Saturday, May 5, 2007

Tackling climate change: A bargain

A Bargain


From the Economist, May 4, 2007:

This story eventually gets down to an estimate of what it would cost to alleviate the problem of global warming:


"And what is the right price? The report says that to stabilise greenhouse-gas concentrations at 550 parts per million (a level most scientists think safeish) would require a price of $20-50 per tonne of carbon by 2020-30. That is along the lines of the carbon price established the European Emissions-Trading Scheme, which varied between $6 and $40 in 2005-06. It has not bankrupted the European economy so far. The IPCC’s economic models reckon, on average, that if the world adopted such a price the global economy would be 1.3% smaller than it otherwise would have been by 2050; or, put another way, global economic growth would be 0.1% a year lower than it otherwise would have been."

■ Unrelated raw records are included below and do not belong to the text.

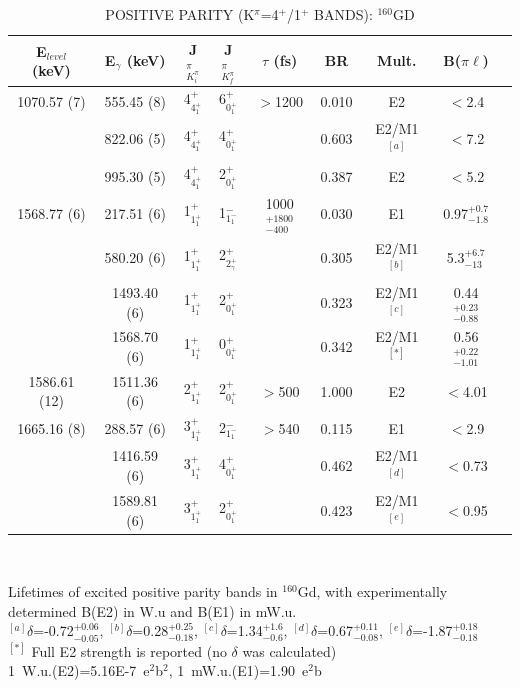 \begin{table}[h!]
\begin{center}
\caption{POSITIVE PARITY (K$^\pi$=4$^+$/1$^+$ BANDS): $^{160}$GD \label{tab:160Gd_posparity}}
\begin{tabular}{ccccccccc}
E$_{level}$ (keV) & E$_\gamma$ (keV) & J$^\pi_{K^\pi_i}$ & J$^\pi_{K^\pi_f}$ & $\tau$ (fs) & BR & Mult. &  B($\pi\ell$) \\
\hline
\hline
1070.57 (7) & 555.45 (8) & 4$^+_{4^+_1}$ & 6$^+_{0^+_1}$ & $>$1200  & 0.010 & E2            & $<$2.4  \\
            & 822.06 (5) & 4$^+_{4^+_1}$ & 4$^+_{0^+_1}$ &          & 0.603 & E2/M1$^{[a]}$ & $<$7.2  \\
            & 995.30 (5) & 4$^+_{4^+_1}$ & 2$^+_{0^+_1}$ &          & 0.387 & E2            & $<$5.2  \\
            \hline
1568.77 (6) & 217.51 (6)  & 1$^+_{1^+_1}$ & 1$^-_{1^-_1}$ & 1000$^{+1800}_{-400}$  & 0.030 & E1             & 0.97$^{+0.7}_{-1.8}$ \\
            & 580.20 (6)  & 1$^+_{1^+_1}$ & 2$^+_{2^+_\gamma}$ &                   & 0.305 & E2/M1$^{[b]}$  & 5.3$^{+6.7}_{-13}$  \\
            & 1493.40 (6) & 1$^+_{1^+_1}$ & 2$^+_{0^+_1}$ &                        & 0.323 & E2/M1$^{[c]}$  & 0.44$^{+0.23}_{-0.88}$  \\
            & 1568.70 (6) & 1$^+_{1^+_1}$ & 0$^+_{0^+_1}$ &                        & 0.342 & E2/M1$^{[*]}$  & 0.56$^{+0.22}_{-1.01}$  \\
1586.61 (12) & 1511.36 (6) & 2$^+_{1^+_1}$ & 2$^+_{0^+_1}$& $>$500                 & 1.000 & E2            & $<$4.01  \\
1665.16 (8) & 288.57 (6)  & 3$^+_{1^+_1}$ & 2$^-_{1^-_1}$ & $>$540                 & 0.115 & E1            & $<$2.9 \\
            & 1416.59 (6) & 3$^+_{1^+_1}$ & 4$^+_{0^+_1}$ &                        & 0.462 & E2/M1$^{[d]}$ & $<$0.73  \\
            & 1589.81 (6) & 3$^+_{1^+_1}$ & 2$^+_{0^+_1}$ &                        & 0.423 & E2/M1$^{[e]}$ & $<$0.95  \\
            \hline

\end{tabular}\\ \vspace{10pt}
\end{center}
Lifetimes of excited positive parity bands in $^{160}$Gd, with experimentally determined B(E2) in W.u and  B(E1) in mW.u. \\
$^{[a]}\delta$=-0.72$^{+0.06}_{-0.05}$, $^{[b]}\delta$=0.28$^{+0.25}_{-0.18}$, $^{[c]}\delta$=1.34$^{+1.6}_{-0.6}$, $^{[d]}\delta$=0.67$^{+0.11}_{-0.08}$, $^{[e]}\delta$=-1.87$^{+0.18}_{-0.18}$\\
$^{[*]}$ Full E2 strength is reported (no $\delta$ was calculated)\\
1~W.u.(E2)=5.16E-7~e$^2$b$^2$, 1~mW.u.(E1)=1.90~e$^2$b\\
\end{table}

My Take: This is obviously a deal; put simply, it's the cost of doing business. If we fail to act, the costs to our global society would be unimaginable; if we think of no other scenario, think about the unrest that would be caused by rising sea levels displacing the great portion of the world's populations that live seaside. The positive envirohuman impact of putting a price on polluting is far reaching, because until we do so, most businesses will continue to pollute, if for no other reason, it's cheaper in the short term to do so.